[Stored data entries]

= Beginning of Section =

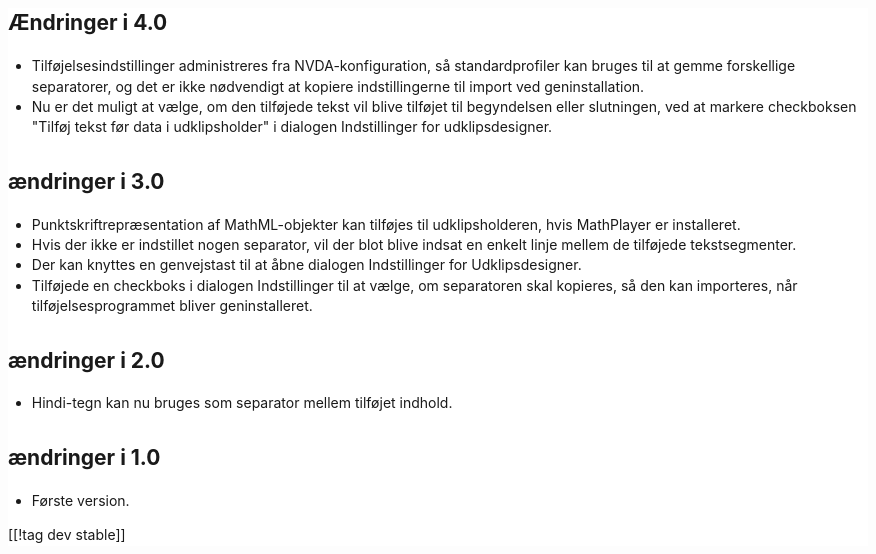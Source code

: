 ## Ændringer i 4.0 ##
*	Tilføjelsesindstillinger administreres fra NVDA-konfiguration, så
  standardprofiler kan bruges til at gemme forskellige separatorer, og det
  er ikke nødvendigt at kopiere indstillingerne til import ved
  geninstallation.
*	Nu er det muligt at vælge, om den tilføjede tekst vil blive tilføjet til
  begyndelsen eller slutningen, ved at markere checkboksen "Tilføj tekst før
  data i udklipsholder" i dialogen Indstillinger for udklipsdesigner.

## ændringer i 3.0 ##
*	Punktskriftrepræsentation af MathML-objekter kan tilføjes til
  udklipsholderen, hvis MathPlayer er installeret.
*	Hvis der ikke er indstillet nogen separator, vil der blot blive indsat en
  enkelt linje mellem de tilføjede tekstsegmenter.
*	Der kan knyttes en genvejstast til at åbne dialogen Indstillinger for
  Udklipsdesigner.
*	Tilføjede en checkboks i dialogen Indstillinger til at vælge, om
  separatoren skal kopieres, så den kan importeres, når
  tilføjelsesprogrammet bliver geninstalleret.

## ændringer i 2.0 ##
*	Hindi-tegn kan nu bruges som separator mellem tilføjet indhold.

## ændringer i 1.0 ##
*	Første version.

[[!tag dev stable]]

[3]: https://www.nvaccess.org/addonStore/legacy?file=ccd-o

= End of Section =

Try it: Show the lines of the records that include the string "vælge".

Result of the exercise:
*	Nu er det muligt at vælge, om den tilføjede tekst vil blive tilføjet til
*	Tilføjede en checkboks i dialogen Indstillinger til at vælge, om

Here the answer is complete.